» **EXERCISE INSTRUCTIONS**
Please repeat the records exactly, keeping the pictures out.

» **TASK INPUTS**
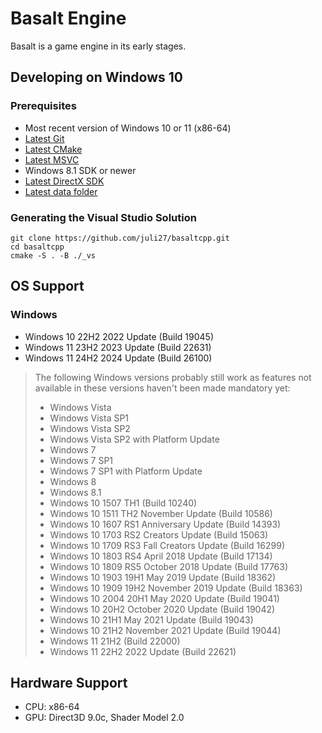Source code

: # Basalt Engine
Basalt is a game engine in its early stages.

## Developing on Windows 10
### Prerequisites
* Most recent version of Windows 10 or 11 (x86-64)
* [Latest Git](https://git-scm.com/)
* [Latest CMake](https://cmake.org/)
* [Latest MSVC](https://visualstudio.microsoft.com/)
* Windows 8.1 SDK or newer
* [Latest DirectX SDK](https://www.microsoft.com/en-us/download/details.aspx?id=6812)
* [Latest data folder](https://github.com/juli27/basaltcpp/releases/tag/data-v1)

### Generating the Visual Studio Solution
    git clone https://github.com/juli27/basaltcpp.git
    cd basaltcpp
    cmake -S . -B ./_vs

## OS Support
### Windows
* Windows 10 22H2 2022 Update (Build 19045)
* Windows 11 23H2 2023 Update (Build 22631)
* Windows 11 24H2 2024 Update (Build 26100)

> The following Windows versions probably still work as features not available
in these versions haven't been made mandatory yet:
> * Windows Vista
> * Windows Vista SP1
> * Windows Vista SP2
> * Windows Vista SP2 with Platform Update
> * Windows 7
> * Windows 7 SP1
> * Windows 7 SP1 with Platform Update
> * Windows 8
> * Windows 8.1
> * Windows 10 1507 TH1 (Build 10240)
> * Windows 10 1511 TH2 November Update (Build 10586)
> * Windows 10 1607 RS1 Anniversary Update (Build 14393)
> * Windows 10 1703 RS2 Creators Update (Build 15063)
> * Windows 10 1709 RS3 Fall Creators Update (Build 16299)
> * Windows 10 1803 RS4 April 2018 Update (Build 17134)
> * Windows 10 1809 RS5 October 2018 Update (Build 17763)
> * Windows 10 1903 19H1 May 2019 Update (Build 18362)
> * Windows 10 1909 19H2 November 2019 Update (Build 18363)
> * Windows 10 2004 20H1 May 2020 Update (Build 19041)
> * Windows 10 20H2 October 2020 Update (Build 19042)
> * Windows 10 21H1 May 2021 Update (Build 19043)
> * Windows 10 21H2 November 2021 Update (Build 19044)
> * Windows 11 21H2 (Build 22000)
> * Windows 11 22H2 2022 Update (Build 22621)

## Hardware Support
* CPU: x86-64
* GPU: Direct3D 9.0c, Shader Model 2.0
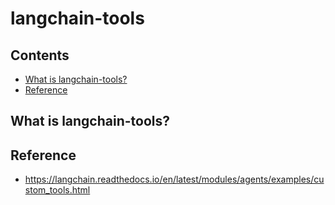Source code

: # langchain-tools

## Contents
* [What is langchain-tools?](#what-is-langchain-tools)
* [Reference](#reference)

## What is langchain-tools?

## Reference
* https://langchain.readthedocs.io/en/latest/modules/agents/examples/custom_tools.html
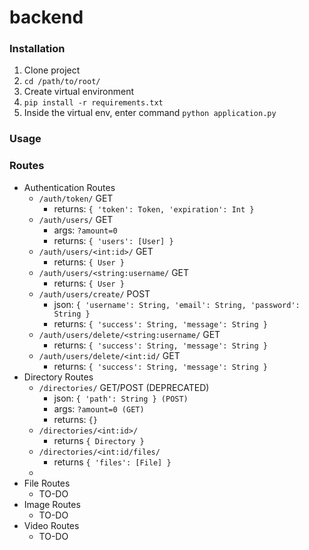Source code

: # backend

### Installation
1. Clone project
2. `cd /path/to/root/`
3. Create virtual environment
4. `pip install -r requirements.txt` 
5. Inside the virtual env, enter command `python application.py`

### Usage 

### Routes
+ Authentication Routes
  + `/auth/token/` GET
    + returns: `{ 'token': Token, 'expiration': Int }`
  + `/auth/users/` GET
    + args: `?amount=0`
    + returns: `{ 'users': [User] }`
  + `/auth/users/<int:id>/` GET
    + returns: `{ User }`
  + `/auth/users/<string:username/` GET
    + returns: `{ User }`
  + `/auth/users/create/` POST
    + json: `{ 'username': String, 'email': String, 'password': String }`
    + returns: `{ 'success': String, 'message': String }`
  + `/auth/users/delete/<string:username/` GET
    + returns: `{ 'success': String, 'message': String }`
  + `/auth/users/delete/<int:id/` GET
    + returns: `{ 'success': String, 'message': String }`
+ Directory Routes
  + `/directories/` GET/POST (DEPRECATED)
    + json: `{ 'path': String } (POST)`
    + args: `?amount=0 (GET)`
    + returns: `{}`
  + `/directories/<int:id>/`
    + returns `{ Directory }`
  + `/directories/<int:id/files/`
    + returns `{ 'files': [File] }`
  + 
+ File Routes
  + TO-DO
+ Image Routes
  + TO-DO
+ Video Routes
  + TO-DO

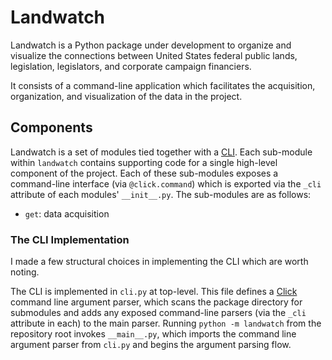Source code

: # Landwatch

Landwatch is a Python package under development to organize and visualize the connections between United States federal public lands, legislation, legislators, and corporate campaign financiers.

It consists of a command-line application which facilitates the acquisition, organization, and visualization of the data in the project.

## Components

Landwatch is a set of modules tied together with a [CLI](#The-CLI). Each sub-module within `landwatch` contains supporting code for a single high-level component of the project. Each of these sub-modules exposes a command-line interface (via `@click.command`) which is exported via the `_cli` attribute of each modules' `__init__.py`. The sub-modules are as follows:

* `get`: data acquisition

### The CLI Implementation

I made a few structural choices in implementing the CLI which are worth noting.

The CLI is implemented in `cli.py` at top-level. This file defines a [Click](https://click.palletsprojects.com/en/7.x/) command line argument parser, which scans the package directory for submodules and adds any exposed command-line parsers (via the `_cli` attribute in each) to the main parser. Running `python -m landwatch` from the repository root invokes `__main__.py`, which imports the command line argument parser from `cli.py` and begins the argument parsing flow.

» **EXPECTED ANSWER**
Source code

: # Basalt Engine
Basalt is a game engine in its early stages.

## Developing on Windows 10
### Prerequisites
* Most recent version of Windows 10 or 11 (x86-64)
* [Latest Git](https://git-scm.com/)
* [Latest CMake](https://cmake.org/)
* [Latest MSVC](https://visualstudio.microsoft.com/)
* Windows 8.1 SDK or newer
* [Latest DirectX SDK](https://www.microsoft.com/en-us/download/details.aspx?id=6812)
* [Latest data folder](https://github.com/juli27/basaltcpp/releases/tag/data-v1)

### Generating the Visual Studio Solution
    git clone https://github.com/juli27/basaltcpp.git
    cd basaltcpp
    cmake -S . -B ./_vs

## OS Support
### Windows
* Windows 10 22H2 2022 Update (Build 19045)
* Windows 11 23H2 2023 Update (Build 22631)
* Windows 11 24H2 2024 Update (Build 26100)

> The following Windows versions probably still work as features not available
in these versions haven't been made mandatory yet:
> * Windows Vista
> * Windows Vista SP1
> * Windows Vista SP2
> * Windows Vista SP2 with Platform Update
> * Windows 7
> * Windows 7 SP1
> * Windows 7 SP1 with Platform Update
> * Windows 8
> * Windows 8.1
> * Windows 10 1507 TH1 (Build 10240)
> * Windows 10 1511 TH2 November Update (Build 10586)
> * Windows 10 1607 RS1 Anniversary Update (Build 14393)
> * Windows 10 1703 RS2 Creators Update (Build 15063)
> * Windows 10 1709 RS3 Fall Creators Update (Build 16299)
> * Windows 10 1803 RS4 April 2018 Update (Build 17134)
> * Windows 10 1809 RS5 October 2018 Update (Build 17763)
> * Windows 10 1903 19H1 May 2019 Update (Build 18362)
> * Windows 10 1909 19H2 November 2019 Update (Build 18363)
> * Windows 10 2004 20H1 May 2020 Update (Build 19041)
> * Windows 10 20H2 October 2020 Update (Build 19042)
> * Windows 10 21H1 May 2021 Update (Build 19043)
> * Windows 10 21H2 November 2021 Update (Build 19044)
> * Windows 11 21H2 (Build 22000)
> * Windows 11 22H2 2022 Update (Build 22621)

## Hardware Support
* CPU: x86-64
* GPU: Direct3D 9.0c, Shader Model 2.0
Source code

: # langchain-tools

## Contents
* [What is langchain-tools?](#what-is-langchain-tools)
* [Reference](#reference)

## What is langchain-tools?

## Reference
* https://langchain.readthedocs.io/en/latest/modules/agents/examples/custom_tools.html
Source code

: # backend

### Installation
1. Clone project
2. `cd /path/to/root/`
3. Create virtual environment
4. `pip install -r requirements.txt` 
5. Inside the virtual env, enter command `python application.py`

### Usage 

### Routes
+ Authentication Routes
  + `/auth/token/` GET
    + returns: `{ 'token': Token, 'expiration': Int }`
  + `/auth/users/` GET
    + args: `?amount=0`
    + returns: `{ 'users': [User] }`
  + `/auth/users/<int:id>/` GET
    + returns: `{ User }`
  + `/auth/users/<string:username/` GET
    + returns: `{ User }`
  + `/auth/users/create/` POST
    + json: `{ 'username': String, 'email': String, 'password': String }`
    + returns: `{ 'success': String, 'message': String }`
  + `/auth/users/delete/<string:username/` GET
    + returns: `{ 'success': String, 'message': String }`
  + `/auth/users/delete/<int:id/` GET
    + returns: `{ 'success': String, 'message': String }`
+ Directory Routes
  + `/directories/` GET/POST (DEPRECATED)
    + json: `{ 'path': String } (POST)`
    + args: `?amount=0 (GET)`
    + returns: `{}`
  + `/directories/<int:id>/`
    + returns `{ Directory }`
  + `/directories/<int:id/files/`
    + returns `{ 'files': [File] }`
  + 
+ File Routes
  + TO-DO
+ Image Routes
  + TO-DO
+ Video Routes
  + TO-DO

Source code

: # Landwatch

Landwatch is a Python package under development to organize and visualize the connections between United States federal public lands, legislation, legislators, and corporate campaign financiers.

It consists of a command-line application which facilitates the acquisition, organization, and visualization of the data in the project.

## Components

Landwatch is a set of modules tied together with a [CLI](#The-CLI). Each sub-module within `landwatch` contains supporting code for a single high-level component of the project. Each of these sub-modules exposes a command-line interface (via `@click.command`) which is exported via the `_cli` attribute of each modules' `__init__.py`. The sub-modules are as follows:

* `get`: data acquisition

### The CLI Implementation

I made a few structural choices in implementing the CLI which are worth noting.

The CLI is implemented in `cli.py` at top-level. This file defines a [Click](https://click.palletsprojects.com/en/7.x/) command line argument parser, which scans the package directory for submodules and adds any exposed command-line parsers (via the `_cli` attribute in each) to the main parser. Running `python -m landwatch` from the repository root invokes `__main__.py`, which imports the command line argument parser from `cli.py` and begins the argument parsing flow.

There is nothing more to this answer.